Lorsque nous examinons la phonie du terme koko dunda tel que transcrit sur le logo du label, elle renvoie à tout, sauf à la langue jula. Autrement dit, le terme koko dunda ne signifie rien en jula. Le français et le jula n’ayant pas exactement le même nombre de phonèmes, il y a forcément quelques sons qui existent dans l’une de ces langues mais qu’on ne trouve pas dans l’autre, et vice versa. Par exemple, la voyelle nasale on du jula n’existe pas en français. S’entêter donc à transcrire le mot donda du jula avec l’alphabet du français, conduit forcément à la dérive. De même, le mot kɔɔkɔ du jula ne correspond nullement à koko tel que transcrit sur le logo du label. En dehors du fait que la voyelle ɔ ici est réalisée longue, elle ne saurait correspondre à la voyelle o du français.
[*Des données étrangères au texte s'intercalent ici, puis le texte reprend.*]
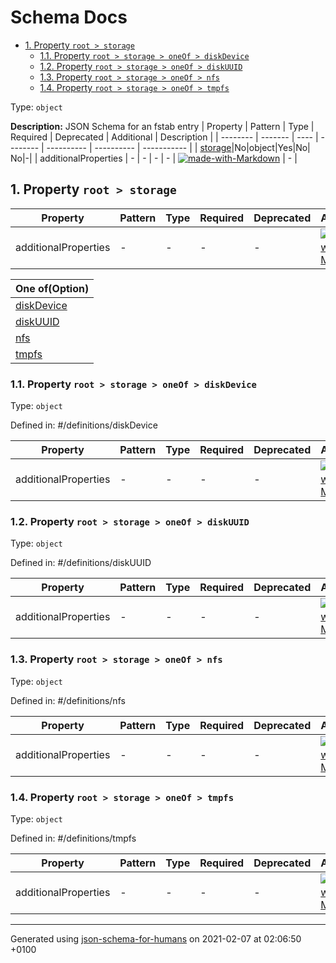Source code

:# Schema Docs

- [1. Property `root > storage`](#storage)
  - [1.1. Property `root > storage > oneOf > diskDevice`](#storage)
  - [1.2. Property `root > storage > oneOf > diskUUID`](#storage)
  - [1.3. Property `root > storage > oneOf > nfs`](#storage)
  - [1.4. Property `root > storage > oneOf > tmpfs`](#storage)

Type: `object`

**Description:** JSON Schema for an fstab entry
| Property | Pattern | Type | Required | Deprecated | Additional | Description |
| -------- | ------- | ---- | -------- | ---------- | ---------- | ----------- |
| [storage](#storage)|No|object|Yes|No| No|-|
  | additionalProperties | - | - | - | - |  [![made-with-Markdown](https://img.shields.io/badge/Any%20type-allowed-green)](# "Additional Properties of any type are allowed.") | - |

## <a name="storage"></a>1. Property `root > storage`

| Property | Pattern | Type | Required | Deprecated | Additional | Description |
| -------- | ------- | ---- | -------- | ---------- | ---------- | ----------- |
  | additionalProperties | - | - | - | - |  [![made-with-Markdown](https://img.shields.io/badge/Any%20type-allowed-green)](# "Additional Properties of any type are allowed.") | - |

| One of(Option) | 
| ---- |
| [diskDevice](#storage_oneOf_i0) |
| [diskUUID](#storage_oneOf_i1) |
| [nfs](#storage_oneOf_i2) |
| [tmpfs](#storage_oneOf_i3) |
### <a name="storage"></a>1.1. Property `root > storage > oneOf > diskDevice`
Type: `object`

Defined in: #/definitions/diskDevice

| Property | Pattern | Type | Required | Deprecated | Additional | Description |
| -------- | ------- | ---- | -------- | ---------- | ---------- | ----------- |
  | additionalProperties | - | - | - | - |  [![made-with-Markdown](https://img.shields.io/badge/Any%20type-allowed-green)](# "Additional Properties of any type are allowed.") | - |

### <a name="storage"></a>1.2. Property `root > storage > oneOf > diskUUID`
Type: `object`

Defined in: #/definitions/diskUUID

| Property | Pattern | Type | Required | Deprecated | Additional | Description |
| -------- | ------- | ---- | -------- | ---------- | ---------- | ----------- |
  | additionalProperties | - | - | - | - |  [![made-with-Markdown](https://img.shields.io/badge/Any%20type-allowed-green)](# "Additional Properties of any type are allowed.") | - |

### <a name="storage"></a>1.3. Property `root > storage > oneOf > nfs`
Type: `object`

Defined in: #/definitions/nfs

| Property | Pattern | Type | Required | Deprecated | Additional | Description |
| -------- | ------- | ---- | -------- | ---------- | ---------- | ----------- |
  | additionalProperties | - | - | - | - |  [![made-with-Markdown](https://img.shields.io/badge/Any%20type-allowed-green)](# "Additional Properties of any type are allowed.") | - |

### <a name="storage"></a>1.4. Property `root > storage > oneOf > tmpfs`
Type: `object`

Defined in: #/definitions/tmpfs

| Property | Pattern | Type | Required | Deprecated | Additional | Description |
| -------- | ------- | ---- | -------- | ---------- | ---------- | ----------- |
  | additionalProperties | - | - | - | - |  [![made-with-Markdown](https://img.shields.io/badge/Any%20type-allowed-green)](# "Additional Properties of any type are allowed.") | - |

----------------------------------------------------------------------------------------------------------------------------
Generated using [json-schema-for-humans](https://github.com/coveooss/json-schema-for-humans) on 2021-02-07 at 02:06:50 +0100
3-5- Les compétences du MENAPLN ont-elles été sollicitées avant la labellisation ?

Certes la labellisation des produits de commerce relève de la souveraineté du ministère de l’industrie, du commerce et de l’artisanat. Mais au nom de la collégialité au sein du gouvernement, nous pensons que toute transcription dans une langue nationale au bénéfice de toute structure de l’Etat, aurait dû être soumise à l’appréciation des services techniques en charge de la promotion des langues nationales du MENAPLN (Ministère de l’Education Nationale, de l’Alphabétisation et de la Promotion des Langues Nationales) et même au besoin du MESRI (Ministère de l’Enseignement Supérieur, de la Recherche et de l’Innovation) qui dispose d’un département de linguistique et langues nationales au CNRST (Centre Nationale de la Recherche Scientifique et Technologique) et de départements de linguistique à l’université Joseph Ki Zerbo et à l’Université Nobert Zongo. Si par mégarde le ministre en charge du commerce et de l’artisanat d’alors a omis de solliciter les services de son collègue en charge de la promotion des langues nationales, cela constitue une erreur qui pourrait quelque peu ternir les immenses efforts consentis en vue de parvenir à la labellisation du produit. Ce qui est certain, et nous tenons cela de source sûre, la sous-commission du jula (de la Commission Nationale des Langues Burkinabè/CNLB) qui est la structure nationale en charge de la validation des transcriptions en langue jula, n’a pas été consultée pour une quelconque appréciation de la transcription ici décriée. Elle ne l’a aussi découverte que lors de la présentation officielle du logo du label à Bobo-Dioulasso.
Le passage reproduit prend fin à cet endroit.